Every sequence of real bounded functions has convergent sub?

[RBG]

I figured it out... how do I remove this question?

 

[geoffrey159]

I don't know the answer, but I have an answer in the case $x$ belongs to finite set of rationals $S = \{ x_1,...,x_p\} \subset \mathbb{Q}$. It may or may not be useful for what you want to prove.

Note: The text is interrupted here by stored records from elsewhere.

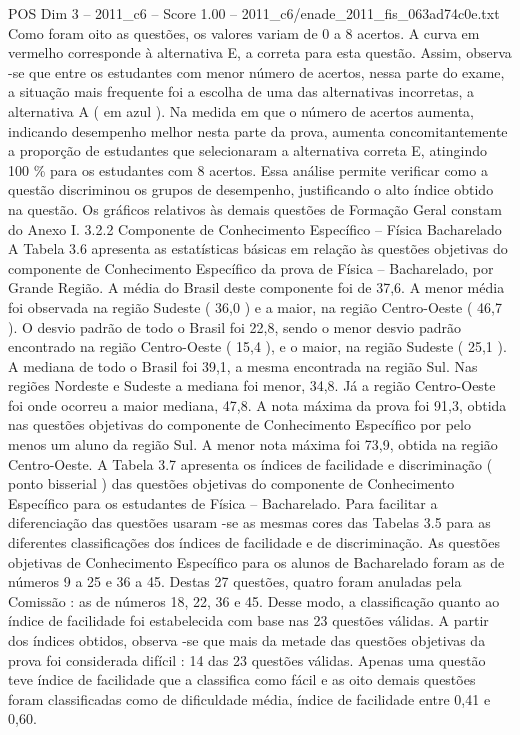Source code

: \begin{textsample}{POS Dim 3 – 2011\_c6 – Score 1.00 – 2011\_c6/enade\_2011\_fis\_063ad74c0e.txt}
Como foram oito as questões, os valores variam de 0 a 8 acertos.
A curva em vermelho corresponde à alternativa E, a correta para esta questão.
Assim, observa -se que entre os estudantes com menor número de acertos, nessa parte do exame, a situação mais frequente foi a escolha de uma das alternativas incorretas, a alternativa A ( em azul ).
Na medida em que o número de acertos aumenta, indicando desempenho melhor nesta parte da prova, aumenta concomitantemente a proporção de estudantes que selecionaram a alternativa correta E, atingindo 100 \% para os estudantes com 8 acertos.
Essa análise permite verificar como a questão discriminou os grupos de desempenho, justificando o alto índice obtido na questão.
Os gráficos relativos às demais questões de Formação Geral constam do Anexo I. 3.2.2 Componente de Conhecimento Específico – Física Bacharelado A Tabela 3.6 apresenta as estatísticas básicas em relação às questões objetivas do componente de Conhecimento Específico da prova de Física – Bacharelado, por Grande Região.
A média do Brasil deste componente foi de 37,6.
A menor média foi observada na região Sudeste ( 36,0 ) e a maior, na região Centro-Oeste ( 46,7 ).
O desvio padrão de todo o Brasil foi 22,8, sendo o menor desvio padrão encontrado na região Centro-Oeste ( 15,4 ), e o maior, na região Sudeste ( 25,1 ).
A mediana de todo o Brasil foi 39,1, a mesma encontrada na região Sul.
Nas regiões Nordeste e Sudeste a mediana foi menor, 34,8.
Já a região Centro-Oeste foi onde ocorreu a maior mediana, 47,8.
A nota máxima da prova foi 91,3, obtida nas questões objetivas do componente de Conhecimento Específico por pelo menos um aluno da região Sul.
A menor nota máxima foi 73,9, obtida na região Centro-Oeste.
A Tabela 3.7 apresenta os índices de facilidade e discriminação ( ponto bisserial ) das questões objetivas do componente de Conhecimento Específico para os estudantes de Física – Bacharelado.
Para facilitar a diferenciação das questões usaram -se as mesmas cores das Tabelas 3.5 para as diferentes classificações dos índices de facilidade e de discriminação.
As questões objetivas de Conhecimento Específico para os alunos de Bacharelado foram as de números 9 a 25 e 36 a 45.
Destas 27 questões, quatro foram anuladas pela Comissão : as de números 18, 22, 36 e 45.
Desse modo, a classificação quanto ao índice de facilidade foi estabelecida com base nas 23 questões válidas.
A partir dos índices obtidos, observa -se que mais da metade das questões objetivas da prova foi considerada difícil : 14 das 23 questões válidas.
Apenas uma questão teve índice de facilidade que a classifica como fácil e as oito demais questões foram classificadas como de dificuldade média, índice de facilidade entre 0,41 e 0,60.

\end{textsample}
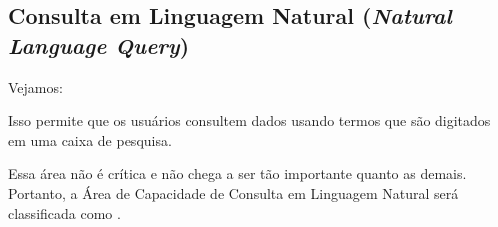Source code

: \subsection{Consulta em Linguagem Natural (\emph{Natural Language Query})}
\label{sub-nlq}

Vejamos:

\begin{definition}
 Isso permite que os usuários consultem dados usando termos que são digitados em uma caixa de pesquisa.
 \end{definition}
 

Essa área não é crítica e não chega a ser tão importante quanto as demais. Portanto, a Área de Capacidade de Consulta em Linguagem Natural será classificada como \WOULD.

1. $\{f_n(x_1) \}$ is a real bounded sequence so there is a converging subsequence $\{f_{\sigma_1(n)}(x_1) \}$ that converges to $f(x_1)$
2. $\{f_{\sigma_1(n)}(x_2) \}$ is a real bounded sequence so there is a converging subsequence $\{f_{(\sigma_2 \circ \sigma_1)(n)}(x_2) \}$ that converges to $f(x_2)$. Furthermore $\{f_{(\sigma_2 \circ \sigma_1)(n)}(x_1) \}$ converges to $f(x_1)$ as a subsequence of $\{f_{\sigma_1(n)}(x_1) \}$.
3. Repeating this process, you have $\{ f_{(\sigma_p\circ ... \circ \sigma_1)(n)}(x_i)\}$ convergerges to $f(x_i)$ for all $i = 1... p$.

 

[Samy_A]

I figured it out... how do I remove this question?

Why remove the question?

Wouldn't it be more helpful to other members of the forum to leave the question, and post the answer (or at least an outline of the answer)?